Wenn „alles richtig machen“ im Weg steht
- Charlotte zu Knyphausen
- 24. Okt.
- 2 Min. Lesezeit
Aktualisiert: 31. Okt.
Neulich saß mir eine Coachee gegenüber, die mitten in ihrer beruflichen Neuorientierung steckt. Klug, engagiert, reflektiert – und nach einer schwierigen Kündigung deutlich erschöpft. Leider war das nicht das erste Mal, dass sie an diesen Punkt kam.
Während sie von ihren Plänen erzählte, blieb mir ein Satz besonders hängen:
„Ich will im nächsten Job alles richtig machen.“
Klingt vernünftig, oder? Doch hinter diesem „richtig“ verbarg sich eine vertraute Dynamik: der Wunsch, sich zu beweisen. Noch besser zu werden. Noch klarer, strukturierter, überzeugender. Perfekt zu sein.
Im Gespräch wurde mir bewusst, wie raffiniert Perfektionismus sich tarnen kann. Er trägt den Mantel der Verantwortung, der Professionalität, der Ambition. Doch oft hält er uns in einem alten Selbstbild gefangen – in dem wir erst dann „okay“ sind, wenn wir uns verbessert haben.
In der Psychologie verstehen wir Optimierung häufig als eine Überlebensstrategie: Sie hat uns vielleicht einst geholfen, Anerkennung zu bekommen oder Sicherheit zu fühlen. Aber sie führt selten zu innerer Freiheit. Denn sie ist angstgetrieben, nicht frei.
Für meine Coachee zeigte sich das darin, dass sie jede berufliche Option sofort danach beurteilte, ob sie eine „Entwicklungschance“ darstellt – statt erst einmal zu spüren, was sie wirklich möchte, unabhängig davon, wie es von außen bewertet wird.
Ein entscheidender Moment der Stille
Ich lud sie ein, einen anderen Gedanken zuzulassen:
„Vielleicht geht es gerade gar nicht darum, dich zu verbessern. Vielleicht geht es darum, dich nicht mehr gegen dich selbst zu richten.“
Es wurde still im Raum. Diese Stille hatte Gewicht – und zugleich eine neue Weite. Manchmal sind es genau solche Momente im Coaching, die etwas verändern. Weil sie liebevoll sind. Und weil sie den Raum öffnen für etwas Lebendigeres als Leistung: für Selbstmitgefühl und inneren Kontakt.
Wenn Sie sich gerade neu orientieren
Vielleicht kennen Sie dieses Muster auch: den Wunsch, die nächste Entscheidung „besser“ zu treffen, reifer, klarer, richtiger.

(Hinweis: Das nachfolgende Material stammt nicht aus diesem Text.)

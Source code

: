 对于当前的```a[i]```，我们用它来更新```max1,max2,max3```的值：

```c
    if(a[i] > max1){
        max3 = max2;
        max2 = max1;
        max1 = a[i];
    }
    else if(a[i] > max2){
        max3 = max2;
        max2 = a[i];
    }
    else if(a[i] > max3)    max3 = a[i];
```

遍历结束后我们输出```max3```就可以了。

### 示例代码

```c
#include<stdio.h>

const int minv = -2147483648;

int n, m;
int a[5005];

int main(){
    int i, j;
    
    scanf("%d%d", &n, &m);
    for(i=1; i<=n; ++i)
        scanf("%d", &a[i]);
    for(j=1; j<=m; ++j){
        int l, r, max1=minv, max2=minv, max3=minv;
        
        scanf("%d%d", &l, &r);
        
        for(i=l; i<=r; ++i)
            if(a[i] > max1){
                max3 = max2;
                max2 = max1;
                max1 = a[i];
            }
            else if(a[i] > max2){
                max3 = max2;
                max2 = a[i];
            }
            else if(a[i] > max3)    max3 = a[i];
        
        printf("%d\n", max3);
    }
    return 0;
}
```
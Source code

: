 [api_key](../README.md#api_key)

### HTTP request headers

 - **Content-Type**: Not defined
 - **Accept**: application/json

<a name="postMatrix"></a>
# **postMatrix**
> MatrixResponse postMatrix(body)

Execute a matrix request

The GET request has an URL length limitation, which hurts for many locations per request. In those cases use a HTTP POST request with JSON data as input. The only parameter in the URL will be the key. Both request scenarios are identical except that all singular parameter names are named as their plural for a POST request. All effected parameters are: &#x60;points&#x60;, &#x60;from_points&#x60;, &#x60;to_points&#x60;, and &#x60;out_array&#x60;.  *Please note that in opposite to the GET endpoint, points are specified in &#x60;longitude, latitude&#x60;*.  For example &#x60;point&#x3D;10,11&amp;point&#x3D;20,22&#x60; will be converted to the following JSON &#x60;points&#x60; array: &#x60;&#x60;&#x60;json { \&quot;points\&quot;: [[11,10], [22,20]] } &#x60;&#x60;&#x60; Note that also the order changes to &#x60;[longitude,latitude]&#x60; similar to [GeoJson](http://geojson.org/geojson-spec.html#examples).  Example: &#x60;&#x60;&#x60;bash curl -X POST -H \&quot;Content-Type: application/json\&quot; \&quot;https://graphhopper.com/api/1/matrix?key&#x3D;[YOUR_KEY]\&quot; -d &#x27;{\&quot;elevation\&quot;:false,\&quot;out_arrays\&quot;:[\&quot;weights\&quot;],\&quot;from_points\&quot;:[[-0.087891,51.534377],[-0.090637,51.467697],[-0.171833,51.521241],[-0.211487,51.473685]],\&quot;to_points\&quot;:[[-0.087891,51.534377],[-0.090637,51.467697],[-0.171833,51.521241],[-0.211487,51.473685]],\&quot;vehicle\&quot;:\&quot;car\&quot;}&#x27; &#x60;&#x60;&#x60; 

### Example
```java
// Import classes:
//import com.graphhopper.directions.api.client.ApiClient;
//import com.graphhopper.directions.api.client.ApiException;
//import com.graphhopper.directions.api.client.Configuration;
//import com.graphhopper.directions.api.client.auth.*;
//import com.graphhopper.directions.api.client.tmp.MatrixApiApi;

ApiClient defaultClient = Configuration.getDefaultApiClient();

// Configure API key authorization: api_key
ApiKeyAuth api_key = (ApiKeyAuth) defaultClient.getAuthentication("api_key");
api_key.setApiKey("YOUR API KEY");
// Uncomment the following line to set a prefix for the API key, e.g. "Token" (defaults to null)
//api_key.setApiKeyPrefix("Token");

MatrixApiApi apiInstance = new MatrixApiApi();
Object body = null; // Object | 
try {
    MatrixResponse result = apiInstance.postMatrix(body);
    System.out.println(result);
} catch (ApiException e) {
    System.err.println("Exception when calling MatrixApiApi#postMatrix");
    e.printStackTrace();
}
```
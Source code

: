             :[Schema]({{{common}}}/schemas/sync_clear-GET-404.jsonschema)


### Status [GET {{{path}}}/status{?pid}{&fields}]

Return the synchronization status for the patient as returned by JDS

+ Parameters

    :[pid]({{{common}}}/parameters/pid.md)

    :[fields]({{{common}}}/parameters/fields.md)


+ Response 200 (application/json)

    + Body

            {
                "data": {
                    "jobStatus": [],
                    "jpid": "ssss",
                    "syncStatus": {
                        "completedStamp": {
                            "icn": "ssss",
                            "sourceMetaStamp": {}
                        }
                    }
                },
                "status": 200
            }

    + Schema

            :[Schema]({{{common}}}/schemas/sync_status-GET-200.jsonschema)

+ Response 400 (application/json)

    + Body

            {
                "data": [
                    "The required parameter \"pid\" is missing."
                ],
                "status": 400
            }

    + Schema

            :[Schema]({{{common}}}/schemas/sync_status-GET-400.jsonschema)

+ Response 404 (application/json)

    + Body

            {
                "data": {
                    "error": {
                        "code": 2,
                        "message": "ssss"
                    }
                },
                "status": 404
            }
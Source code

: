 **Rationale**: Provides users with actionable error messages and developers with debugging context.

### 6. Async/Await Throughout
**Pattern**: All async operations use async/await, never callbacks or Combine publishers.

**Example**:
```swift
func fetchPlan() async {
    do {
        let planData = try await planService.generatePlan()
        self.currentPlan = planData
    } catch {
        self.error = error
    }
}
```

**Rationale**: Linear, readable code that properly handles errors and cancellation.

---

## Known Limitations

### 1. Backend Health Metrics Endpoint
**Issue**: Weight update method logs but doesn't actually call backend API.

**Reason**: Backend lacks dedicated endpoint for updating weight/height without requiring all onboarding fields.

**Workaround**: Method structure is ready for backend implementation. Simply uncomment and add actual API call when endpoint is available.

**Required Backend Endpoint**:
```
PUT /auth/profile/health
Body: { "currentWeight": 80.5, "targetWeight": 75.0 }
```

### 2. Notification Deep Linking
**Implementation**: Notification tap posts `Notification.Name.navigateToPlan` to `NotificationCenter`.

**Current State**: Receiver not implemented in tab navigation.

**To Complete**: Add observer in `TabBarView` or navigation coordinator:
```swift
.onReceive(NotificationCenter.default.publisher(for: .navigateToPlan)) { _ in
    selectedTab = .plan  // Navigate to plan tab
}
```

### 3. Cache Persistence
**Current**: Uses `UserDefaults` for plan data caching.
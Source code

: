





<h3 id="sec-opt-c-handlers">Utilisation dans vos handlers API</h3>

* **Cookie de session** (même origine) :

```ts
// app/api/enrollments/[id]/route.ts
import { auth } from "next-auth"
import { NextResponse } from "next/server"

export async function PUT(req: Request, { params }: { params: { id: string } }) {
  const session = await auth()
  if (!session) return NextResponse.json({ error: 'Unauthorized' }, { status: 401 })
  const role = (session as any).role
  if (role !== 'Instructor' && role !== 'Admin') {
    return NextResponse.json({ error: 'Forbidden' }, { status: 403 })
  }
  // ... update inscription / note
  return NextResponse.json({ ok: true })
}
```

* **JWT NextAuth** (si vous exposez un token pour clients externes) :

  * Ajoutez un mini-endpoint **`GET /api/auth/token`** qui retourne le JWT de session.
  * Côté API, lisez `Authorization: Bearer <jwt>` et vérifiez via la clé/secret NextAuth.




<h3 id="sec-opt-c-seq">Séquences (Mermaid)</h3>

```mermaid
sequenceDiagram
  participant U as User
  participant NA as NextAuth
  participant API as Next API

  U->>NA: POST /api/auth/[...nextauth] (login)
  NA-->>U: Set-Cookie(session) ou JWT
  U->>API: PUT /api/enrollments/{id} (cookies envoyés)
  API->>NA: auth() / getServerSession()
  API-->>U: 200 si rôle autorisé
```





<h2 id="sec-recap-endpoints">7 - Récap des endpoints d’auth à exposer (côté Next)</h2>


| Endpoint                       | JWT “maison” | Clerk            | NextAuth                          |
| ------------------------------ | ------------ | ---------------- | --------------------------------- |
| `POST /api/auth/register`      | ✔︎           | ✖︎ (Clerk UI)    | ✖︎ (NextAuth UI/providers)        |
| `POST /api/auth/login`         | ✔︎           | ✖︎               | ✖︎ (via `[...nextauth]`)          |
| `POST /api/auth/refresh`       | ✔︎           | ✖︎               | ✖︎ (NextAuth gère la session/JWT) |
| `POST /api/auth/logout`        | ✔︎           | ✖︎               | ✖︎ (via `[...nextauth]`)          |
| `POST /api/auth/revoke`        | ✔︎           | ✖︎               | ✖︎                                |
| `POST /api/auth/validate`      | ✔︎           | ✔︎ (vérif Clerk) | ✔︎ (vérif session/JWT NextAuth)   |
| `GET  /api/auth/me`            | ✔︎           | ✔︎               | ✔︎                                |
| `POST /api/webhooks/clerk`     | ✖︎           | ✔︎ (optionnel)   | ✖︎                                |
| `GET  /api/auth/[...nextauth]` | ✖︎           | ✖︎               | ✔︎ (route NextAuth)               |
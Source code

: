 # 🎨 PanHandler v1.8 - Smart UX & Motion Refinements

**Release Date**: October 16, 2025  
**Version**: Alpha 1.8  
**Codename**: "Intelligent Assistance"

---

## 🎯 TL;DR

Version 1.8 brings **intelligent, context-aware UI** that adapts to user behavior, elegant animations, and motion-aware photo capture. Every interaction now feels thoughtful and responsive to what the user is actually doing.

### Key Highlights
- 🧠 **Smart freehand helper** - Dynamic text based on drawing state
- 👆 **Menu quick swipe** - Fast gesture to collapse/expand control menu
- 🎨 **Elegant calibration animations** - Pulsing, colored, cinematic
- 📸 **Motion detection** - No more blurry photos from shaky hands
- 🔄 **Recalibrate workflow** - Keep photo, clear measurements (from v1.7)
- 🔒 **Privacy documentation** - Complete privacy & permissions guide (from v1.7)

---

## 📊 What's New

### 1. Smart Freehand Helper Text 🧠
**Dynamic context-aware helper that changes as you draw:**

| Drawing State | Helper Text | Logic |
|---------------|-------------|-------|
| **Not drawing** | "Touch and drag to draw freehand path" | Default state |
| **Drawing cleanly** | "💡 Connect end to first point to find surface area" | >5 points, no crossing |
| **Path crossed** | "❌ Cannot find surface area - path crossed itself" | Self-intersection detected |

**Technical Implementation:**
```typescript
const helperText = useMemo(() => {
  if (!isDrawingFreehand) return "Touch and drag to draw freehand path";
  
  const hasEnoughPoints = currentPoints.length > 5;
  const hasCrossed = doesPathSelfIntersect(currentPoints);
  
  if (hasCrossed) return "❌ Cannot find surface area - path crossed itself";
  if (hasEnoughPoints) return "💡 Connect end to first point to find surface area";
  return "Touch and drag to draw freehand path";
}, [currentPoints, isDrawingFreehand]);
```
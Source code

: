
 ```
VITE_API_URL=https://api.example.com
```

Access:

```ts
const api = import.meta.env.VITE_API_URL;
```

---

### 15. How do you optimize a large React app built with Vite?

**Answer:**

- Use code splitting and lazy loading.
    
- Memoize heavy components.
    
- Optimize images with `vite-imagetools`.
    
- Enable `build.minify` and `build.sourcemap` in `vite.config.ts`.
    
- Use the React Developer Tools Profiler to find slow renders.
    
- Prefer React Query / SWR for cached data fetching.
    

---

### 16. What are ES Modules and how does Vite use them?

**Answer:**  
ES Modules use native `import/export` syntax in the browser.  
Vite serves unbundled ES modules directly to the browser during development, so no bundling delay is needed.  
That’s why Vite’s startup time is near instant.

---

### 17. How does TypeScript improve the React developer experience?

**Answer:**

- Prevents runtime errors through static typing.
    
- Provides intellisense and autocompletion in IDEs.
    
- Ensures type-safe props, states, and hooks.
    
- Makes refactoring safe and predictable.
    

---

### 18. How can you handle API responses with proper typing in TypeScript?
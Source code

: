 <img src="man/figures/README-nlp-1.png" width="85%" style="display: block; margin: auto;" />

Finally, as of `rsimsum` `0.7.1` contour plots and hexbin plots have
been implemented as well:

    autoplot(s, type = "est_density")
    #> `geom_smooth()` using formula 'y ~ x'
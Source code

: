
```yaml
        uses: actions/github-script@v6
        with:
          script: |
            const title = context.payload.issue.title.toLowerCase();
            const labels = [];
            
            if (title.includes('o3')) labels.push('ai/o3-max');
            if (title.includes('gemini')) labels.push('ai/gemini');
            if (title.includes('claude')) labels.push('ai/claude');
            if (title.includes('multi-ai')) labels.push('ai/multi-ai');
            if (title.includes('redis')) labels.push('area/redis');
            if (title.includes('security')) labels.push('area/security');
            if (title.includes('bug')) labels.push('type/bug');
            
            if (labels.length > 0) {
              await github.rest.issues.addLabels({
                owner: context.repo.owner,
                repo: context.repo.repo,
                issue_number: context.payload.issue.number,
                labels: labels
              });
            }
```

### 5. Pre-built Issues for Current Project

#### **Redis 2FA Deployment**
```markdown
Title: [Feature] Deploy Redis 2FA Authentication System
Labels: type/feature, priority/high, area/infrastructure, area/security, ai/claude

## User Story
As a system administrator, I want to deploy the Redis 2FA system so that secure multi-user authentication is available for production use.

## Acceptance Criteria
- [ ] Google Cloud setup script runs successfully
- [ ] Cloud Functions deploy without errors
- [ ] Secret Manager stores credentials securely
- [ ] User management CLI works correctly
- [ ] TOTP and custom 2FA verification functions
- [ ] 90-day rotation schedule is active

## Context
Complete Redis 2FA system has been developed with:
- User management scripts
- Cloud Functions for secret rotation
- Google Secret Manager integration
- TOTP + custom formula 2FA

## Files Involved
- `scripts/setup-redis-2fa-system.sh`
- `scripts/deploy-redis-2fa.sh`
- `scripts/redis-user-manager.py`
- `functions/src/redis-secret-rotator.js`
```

Gerade in Phasen der Neuorientierung zeigt sich das Bedürfnis, endlich alles richtig zu machen.
Doch vielleicht ist eine andere Frage hilfreicher als „Wie werde ich besser?“
Zum Beispiel:
Was wäre, wenn es heute schon reicht, wie ich bin?
Welche Entscheidung würde ich treffen, wenn ich niemandem, auch mir selbst nicht, beweisen müsste, dass ich mich weiterentwickelt habe?
Das sind keine einfachen Fragen. Doch sie öffnen Türen, die eine krampfhafte Optimierungsleistung wohl nicht in den Blick nehmen wird.
Denn wirkliche Entwicklung beginnt selten mit dem Streben nach Perfektion, sondern mit der Erlaubnis, so zu sein, wie man ist.